Destapar y persistir una empresa en América Latina puede convertirse en un desafío monumental correcto a la burocracia. Sin secuestro, un nuevo estudio muestra que algunos países destacan por su eficiencia, entre ellos República Dominicanaque se posiciona en segundo división como uno de los destinos más favorables para emprendedores que buscan agilidad administrativa y reducción de costos burocráticos, fortaleciendo su atractivo como hub de negocios en la región.
Los países que incluso sobresalen por su eficiencia en el Índice de Funcionamiento 2025 unido a RD son: Ecuador, España, El Salvador, Uruguay y, nuevamente, , ofreciendo procesos más ágiles y menos demandantes para las empresas.
El Índice de Burocracia 2025, minucioso por el Centro Adam Smith para la autonomía económica de la Florida International University, analiza la carga administrativa que enfrentan las empresas en 21 países de América Latina, el Caribe y Europa. La investigación midió el tiempo que las compañías deben brindar a trámites para rasgar y efectuar legalmente.
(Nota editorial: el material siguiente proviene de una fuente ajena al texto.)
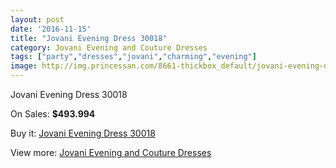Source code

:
 ```yaml
---
layout: post
date: '2016-11-15'
title: "Jovani Evening Dress 30018"
category: Jovani Evening and Couture Dresses
tags: ["party","dresses","jovani","charming","evening"]
image: http://img.princessan.com/8661-thickbox_default/jovani-evening-dress-30018.jpg
---
```

Jovani Evening Dress 30018

On Sales: **$493.994**
<a href="https://www.princessan.com/en/jovani-evening-and-couture-dresses/3809-jovani-evening-dress-30018.html"><amp-img layout="responsive" width="600" height="600" src="//img.princessan.com/8661-thickbox_default/jovani-evening-dress-30018.jpg" alt="Jovani Evening Dress 30018 0" /></a>
<a href="https://www.princessan.com/en/jovani-evening-and-couture-dresses/3809-jovani-evening-dress-30018.html"><amp-img layout="responsive" width="600" height="600" src="//img.princessan.com/8662-thickbox_default/jovani-evening-dress-30018.jpg" alt="Jovani Evening Dress 30018 1" /></a>
<a href="https://www.princessan.com/en/jovani-evening-and-couture-dresses/3809-jovani-evening-dress-30018.html"><amp-img layout="responsive" width="600" height="600" src="//img.princessan.com/8663-thickbox_default/jovani-evening-dress-30018.jpg" alt="Jovani Evening Dress 30018 2" /></a>

Buy it: [Jovani Evening Dress 30018](https://www.princessan.com/en/jovani-evening-and-couture-dresses/3809-jovani-evening-dress-30018.html "Jovani Evening Dress 30018")

View more: [Jovani Evening and Couture Dresses](https://www.princessan.com/en/27-jovani-evening-and-couture-dresses "Jovani Evening and Couture Dresses")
En promedio, iniciar una empresa mediana en América Latina requiere 1.850 horass de trabajo oficial, lo que equivale a 231 jornadas laborales o cerca de ocho meses de trámites continuos. Para algunas naciones, la carga es mucho viejo: mientras en Brasil el proceso toma aproximadamente 35 jornadas laborales, en Pimiento puede aventajar los dos primaveras de trabajo oficial.
El estudio incluso revela que la burocracia persiste una vez que la empresa está en funcionamiento. Las compañías destinan, en promedio, 1.577 horas anuales al cumplimiento de obligaciones legales, equivalentes a 190 jornadas laboraleslo que representa casi el 76% del tiempo sindical de un empleado. La dispersión es amplia: Panamá requiere solo 31 jornadas, mientras Pimiento llega a 732, lo que implica la carestia de al menos tres empleados dedicados exclusivamente a trámites.
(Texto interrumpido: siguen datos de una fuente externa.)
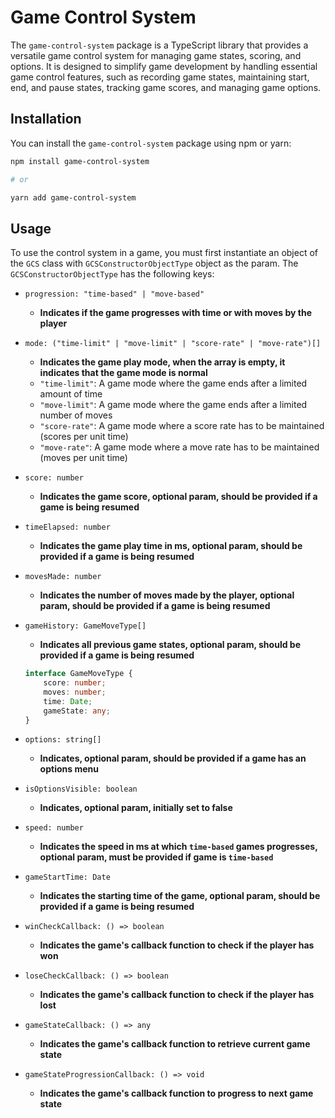 # Game Control System

The `game-control-system` package is a TypeScript library that provides a versatile game control system for managing game states, scoring, and options. It is designed to simplify game development by handling essential game control features, such as recording game states, maintaining start, end, and pause states, tracking game scores, and managing game options.

## Installation

You can install the `game-control-system` package using npm or yarn:

```bash
npm install game-control-system

# or

yarn add game-control-system
```

## Usage

To use the control system in a game, you must first instantiate an object of the `GCS` class with `GCSConstructorObjectType` object as the param.
The `GCSConstructorObjectType` has the following keys:

-   `progression: "time-based" | "move-based"`

    -   **Indicates if the game progresses with time or with moves by the player**

-   `mode: ("time-limit" | "move-limit" | "score-rate" | "move-rate")[]`

    -   **Indicates the game play mode, when the array is empty, it indicates that the game mode is normal**
    -   `"time-limit"`: A game mode where the game ends after a limited amount of time
    -   `"move-limit"`: A game mode where the game ends after a limited number of moves
    -   `"score-rate"`: A game mode where a score rate has to be maintained (scores per unit time)
    -   `"move-rate"`: A game mode where a move rate has to be maintained (moves per unit time)

-   `score: number`

    -   **Indicates the game score, optional param, should be provided if a game is being resumed**

-   `timeElapsed: number`

    -   **Indicates the game play time in ms, optional param, should be provided if a game is being resumed**

-   `movesMade: number`

    -   **Indicates the number of moves made by the player, optional param, should be provided if a game is being resumed**

-   `gameHistory: GameMoveType[]`

    -   **Indicates all previous game states, optional param, should be provided if a game is being resumed**

    ```ts
    interface GameMoveType {
        score: number;
        moves: number;
        time: Date;
        gameState: any;
    }
    ```

-   `options: string[]`

    -   **Indicates, optional param, should be provided if a game has an options menu**

-   `isOptionsVisible: boolean`

    -   **Indicates, optional param, initially set to false**

-   `speed: number`

    -   **Indicates the speed in ms at which `time-based` games progresses, optional param, must be provided if game is `time-based`**

-   `gameStartTime: Date`

    -   **Indicates the starting time of the game, optional param, should be provided if a game is being resumed**

-   `winCheckCallback: () => boolean`

    -   **Indicates the game's callback function to check if the player has won**

-   `loseCheckCallback: () => boolean`

    -   **Indicates the game's callback function to check if the player has lost**

-   `gameStateCallback: () => any`
    -   **Indicates the game's callback function to retrieve current game state**
-   `gameStateProgressionCallback: () => void`
    -   **Indicates the game's callback function to progress to next game state**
El costo de la burocracia es significativo: se estima que rasgar una empresa puede implicar un consumición de US$4.000 en tiempo oficial, mientras que su funcionamiento anual asciende a US$5.800 por empresa. A nivel regional, considerando 1,8 millones de empresas activas y 262.000 nuevas firmas cada año, el costo de oportunidad alcanza los US$110.500 millones anuales, equivalente al 13% del PIB apéndice de los países estudiados.
El noticia subraya que países como Brasil, Costa Rica, Ecuador, El Salvador, España, México, Paraguay, Portugal, República Dominicana y Uruguay muestran que es posible dominar la carga burocrática sin comprometer la legitimidad ni el control estatal.
Carlos Díaz-Rosillo, director fundador del Adam Smith Center, enfatizó durante la presentación del estudio que el objetivo no es eliminar la regulación, sino identificar excesos que dificultan el crecimiento empresarial. “La regulación es necesaria, pero cuando se convierte en carga excesiva, frena la competitividad, el crecimiento y la innovación, limitando el potencial crematístico de cada país”, indicó.